You don’t see that at Dunkin’ Donuts or McDonalds.
As businesses revise and adjust to the reforming economy, the dominant question will be what it always has been – what do customers want?
Do customers want safety first? Will customers be able, and willing to afford the quality products they had before?
Will price be the defining feature of most sales? Or will it be convenience?
To put it simply, when people go out for a meal or a cup of coffee, they are not just looking for food or drink.
They are looking for a place, a community and somewhere only a couple iterations away from home.
Howard Schultz’s insight was that customers would be customers for life if they could travel the world, but always find a place that felt like home.
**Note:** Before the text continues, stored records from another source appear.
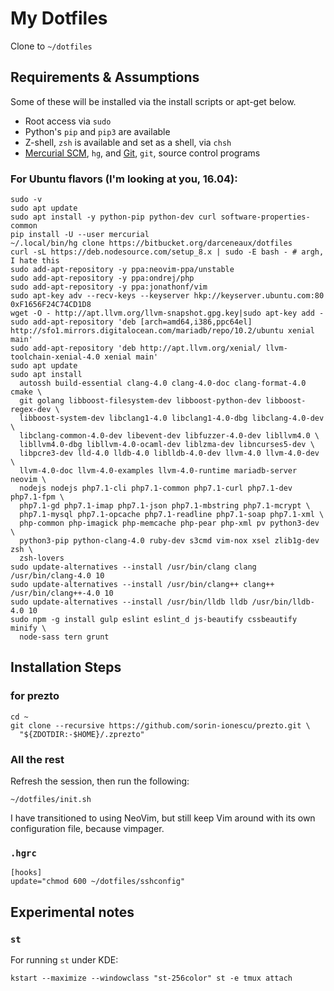 # My Dotfiles

Clone to `~/dotfiles`

## Requirements & Assumptions

Some of these will be installed via the install scripts or apt-get below.

* Root access via `sudo`
* Python's `pip` and `pip3` are available
* Z-shell, `zsh` is available and set as a shell, via `chsh`
* [Mercurial SCM][], `hg`, and [Git][], `git`, source control programs

### For Ubuntu flavors (I'm looking at you, 16.04):

    sudo -v
    sudo apt update
    sudo apt install -y python-pip python-dev curl software-properties-common
    pip install -U --user mercurial
    ~/.local/bin/hg clone https://bitbucket.org/darceneaux/dotfiles
    curl -sL https://deb.nodesource.com/setup_8.x | sudo -E bash - # argh, I hate this
    sudo add-apt-repository -y ppa:neovim-ppa/unstable
    sudo add-apt-repository -y ppa:ondrej/php
    sudo add-apt-repository -y ppa:jonathonf/vim
    sudo apt-key adv --recv-keys --keyserver hkp://keyserver.ubuntu.com:80 0xF1656F24C74CD1D8
    wget -O - http://apt.llvm.org/llvm-snapshot.gpg.key|sudo apt-key add -
    sudo add-apt-repository 'deb [arch=amd64,i386,ppc64el] http://sfo1.mirrors.digitalocean.com/mariadb/repo/10.2/ubuntu xenial main'
    sudo add-apt-repository 'deb http://apt.llvm.org/xenial/ llvm-toolchain-xenial-4.0 xenial main'
    sudo apt update
    sudo apt install
      autossh build-essential clang-4.0 clang-4.0-doc clang-format-4.0 cmake \
      git golang libboost-filesystem-dev libboost-python-dev libboost-regex-dev \
      libboost-system-dev libclang1-4.0 libclang1-4.0-dbg libclang-4.0-dev \
      libclang-common-4.0-dev libevent-dev libfuzzer-4.0-dev libllvm4.0 \
      libllvm4.0-dbg libllvm-4.0-ocaml-dev liblzma-dev libncurses5-dev \
      libpcre3-dev lld-4.0 lldb-4.0 liblldb-4.0-dev llvm-4.0 llvm-4.0-dev \
      llvm-4.0-doc llvm-4.0-examples llvm-4.0-runtime mariadb-server neovim \
      nodejs nodejs php7.1-cli php7.1-common php7.1-curl php7.1-dev php7.1-fpm \
      php7.1-gd php7.1-imap php7.1-json php7.1-mbstring php7.1-mcrypt \
      php7.1-mysql php7.1-opcache php7.1-readline php7.1-soap php7.1-xml \
      php-common php-imagick php-memcache php-pear php-xml pv python3-dev \
      python3-pip python-clang-4.0 ruby-dev s3cmd vim-nox xsel zlib1g-dev zsh \
      zsh-lovers
    sudo update-alternatives --install /usr/bin/clang clang /usr/bin/clang-4.0 10
    sudo update-alternatives --install /usr/bin/clang++ clang++ /usr/bin/clang++-4.0 10
    sudo update-alternatives --install /usr/bin/lldb lldb /usr/bin/lldb-4.0 10
    sudo npm -g install gulp eslint eslint_d js-beautify cssbeautify minify \
      node-sass tern grunt

## Installation Steps

### for prezto

    cd ~
    git clone --recursive https://github.com/sorin-ionescu/prezto.git \
      "${ZDOTDIR:-$HOME}/.zprezto"

### All the rest

Refresh the session, then run the following:

    ~/dotfiles/init.sh

I have transitioned to using NeoVim, but still keep Vim around with its own
configuration file, because vimpager.

### `.hgrc`

    [hooks]
    update="chmod 600 ~/dotfiles/sshconfig"

## Experimental notes

### `st`

For running `st` under KDE:

    kstart --maximize --windowclass "st-256color" st -e tmux attach

[Mercurial SCM]: http://mercurial.selenic.com
[Git]: http://git-scm.com

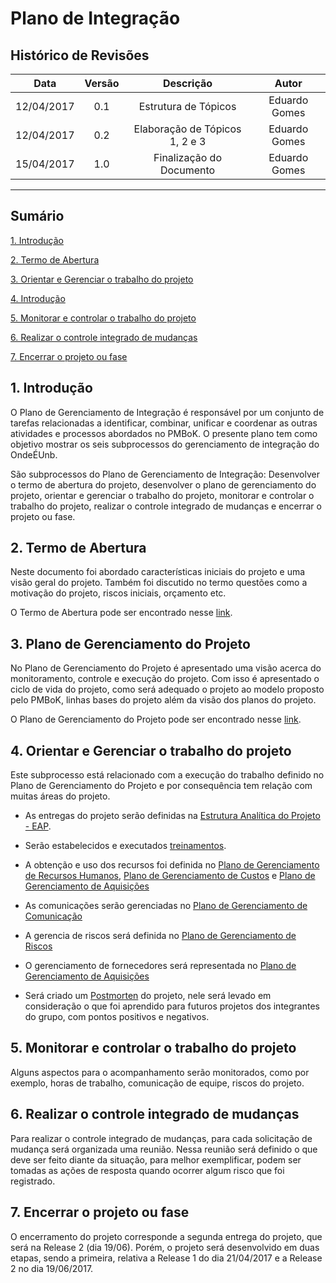 # Plano de Integração

## Histórico de Revisões

| Data | Versão | Descrição | Autor |
|:----:|:------:|:---------:|:-----:|
|12/04/2017|0.1|Estrutura de Tópicos|Eduardo Gomes|
|12/04/2017|0.2|Elaboração de Tópicos 1, 2 e 3|Eduardo Gomes|
|15/04/2017|1.0|Finalização do Documento|Eduardo Gomes|

***

## Sumário

[1. Introdução](#1-introdução)
 
[2. Termo de Abertura](#2-Termo-de-Abertura) 

[3. Orientar e Gerenciar o trabalho do projeto](#3-Plano-de-Gerenciamento-do-Projeto) 

[4. Introdução](#4-Orientar-e-Gerenciar-o-trabalho-do-projeto) 

[5. Monitorar e controlar o trabalho do projeto](#5-Monitorar-e-controlar-o-trabalho-do-projeto) 

[6. Realizar o controle integrado de mudanças](#6-Realizar-o-controle-integrado-de-mudanças) 

[7. Encerrar o projeto ou fase](#7-Encerrar-o-projeto-ou-fase) 

## 1. Introdução

O Plano de Gerenciamento de Integração é responsável por um conjunto de tarefas relacionadas a identificar, combinar, unificar e coordenar as outras atividades e processos abordados no PMBoK. O presente plano tem como objetivo mostrar os seis subprocessos do gerenciamento de integração  do OndeÉUnb.

São subprocessos do Plano de Gerenciamento de Integração: 
Desenvolver o termo de abertura do projeto, 
desenvolver o plano de gerenciamento do projeto, 
orientar e gerenciar o trabalho do projeto, 
monitorar e controlar o trabalho do projeto, 
realizar o controle integrado de mudanças e 
encerrar o projeto ou fase.

## 2. Termo de Abertura

Neste documento foi abordado características iniciais do projeto e uma visão geral do projeto. Também foi discutido no termo questões como a motivação do projeto, riscos iniciais, orçamento etc. 

O Termo de Abertura pode ser encontrado nesse [link](https://github.com/fga-gpp-mds/2017.1-OndeE-UnB/wiki/Termo-de-Abertura).

## 3. Plano de Gerenciamento do Projeto

No Plano de Gerenciamento do Projeto é apresentado uma visão acerca do monitoramento, controle e execução do projeto. Com isso é apresentado o ciclo de vida do projeto, como será adequado o projeto ao modelo proposto pelo PMBoK, linhas bases do projeto além da visão dos planos do projeto.

O Plano de Gerenciamento do Projeto pode ser encontrado nesse [link](https://github.com/fga-gpp-mds/2017.1-OndeE-UnB/wiki/Plano-de-Gerenciamento-de-Projeto).

## 4. Orientar e Gerenciar o trabalho do projeto

Este subprocesso está relacionado com a execução do trabalho definido no Plano de Gerenciamento do Projeto e por consequência tem relação com muitas áreas do projeto. 

* As entregas do projeto serão definidas na [Estrutura Analítica do Projeto - EAP](https://github.com/fga-gpp-mds/2017.1-OndeE-UnB/wiki/Estrutura-Analitica-do-Projeto).

* Serão estabelecidos e executados [treinamentos](https://github.com/fga-gpp-mds/2017.1-OndeE-UnB/wiki/Plano-de-Treinamento).

* A obtenção e uso dos recursos foi definida no [Plano de Gerenciamento de Recursos Humanos](https://github.com/fga-gpp-mds/2017.1-LocalizacaoDarcy/wiki/Plano-de-Gerenciamento-de-Recursos-Humanos), [Plano de Gerenciamento de Custos](https://github.com/fga-gpp-mds/2017.1-LocalizacaoDarcy/wiki/Plano-de-Gerenciamento-de-Custos) e [Plano de Gerenciamento de Aquisições](https://github.com/fga-gpp-mds/2017.1-LocalizacaoDarcy/wiki/Plano-de-Gerenciamento-de-Aquisi%C3%A7%C3%B5es)

* As comunicações serão gerenciadas no [Plano de Gerenciamento de Comunicação](https://github.com/fga-gpp-mds/2017.1-LocalizacaoDarcy/wiki/Plano-de-Gerenciamento-de-Comunica%C3%A7%C3%A3o)

* A gerencia de riscos será definida no [Plano de Gerenciamento de Riscos](https://github.com/fga-gpp-mds/2017.1-LocalizacaoDarcy/wiki/Plano-de-Gerenciamento-dos-Riscos)

* O gerenciamento de fornecedores será representada no [Plano de Gerenciamento de Aquisições](https://github.com/fga-gpp-mds/2017.1-LocalizacaoDarcy/wiki/Plano-de-Gerenciamento-de-Aquisi%C3%A7%C3%B5es)

* Será criado um [Postmorten](https://github.com/fga-gpp-mds/2017.1-OndeE-UnB/wiki/Postmortem) do projeto, nele será levado em consideração o que foi aprendido para futuros projetos dos integrantes do grupo, com pontos positivos e negativos.

## 5. Monitorar e controlar o trabalho do projeto

Alguns aspectos para o acompanhamento serão monitorados, como por exemplo, horas de trabalho, comunicação de equipe, riscos do projeto.

## 6. Realizar o controle integrado de mudanças

Para realizar o controle integrado de mudanças, para cada solicitação de mudança será organizada uma reunião. Nessa reunião será definido o que deve ser feito diante da situação, para melhor exemplificar, podem ser tomadas as ações de resposta quando ocorrer algum risco que foi registrado.

## 7. Encerrar o projeto ou fase

O encerramento do projeto corresponde a segunda entrega do projeto, que será na Release 2 (dia 19/06). Porém, o projeto será desenvolvido em duas etapas, sendo a primeira, relativa a Release 1 do dia 21/04/2017 e a Release 2 no dia 19/06/2017.
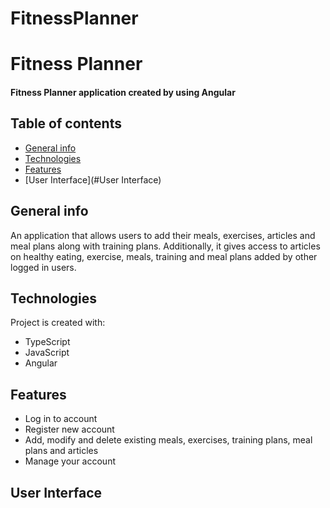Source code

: # FitnessPlanner

# Fitness Planner
#### Fitness Planner application created by using Angular

## Table of contents
* [General info](#general-info)
* [Technologies](#technologies)
* [Features](#Features)
* [User Interface](#User Interface)

## General info
An application that allows users to add their meals, exercises, articles and meal plans along with training plans. Additionally, it gives access to articles on healthy eating, exercise, meals, training and meal plans added by other logged in users.

## Technologies
Project is created with:
* TypeScript
* JavaScript
* Angular

## Features
* Log in to account
* Register new account
* Add, modify and delete existing meals, exercises, training plans, meal plans and articles
* Manage your account

## User Interface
Back when I was teaching, I often tried to get my students to use critical thinking in their everyday decision – especially spending versus saving.
That was back when almost every student had a bottle of water close by.
I used to tell my students that when people buy a bottle of water, they weren’t really buying water.
Most of my students would look at me blankly, perhaps with a “Huh? What else would they be buying?”
I would point down the hall where there was a pair of water fountains.
“Most people who buy a bottle of water aren’t really buying water, they’re buying convenience.”
Same with Starbucks. A premium price gets you far more than a carefully crafted cup of coffee, you get a community. A cup of coffee, at least ideally, was an introduction, almost a communion, a welcome into a fellowship.
There is a community of coffee drinkers now, mostly scattered. Starbucks is no longer the center of the caffeinated universe.
Many make their brew at home now, but the search for community and belonging goes on.
Any business, food oriented or not, if they want to thrive, needs to keep this first principle – of people seeking community over commodity – in mind.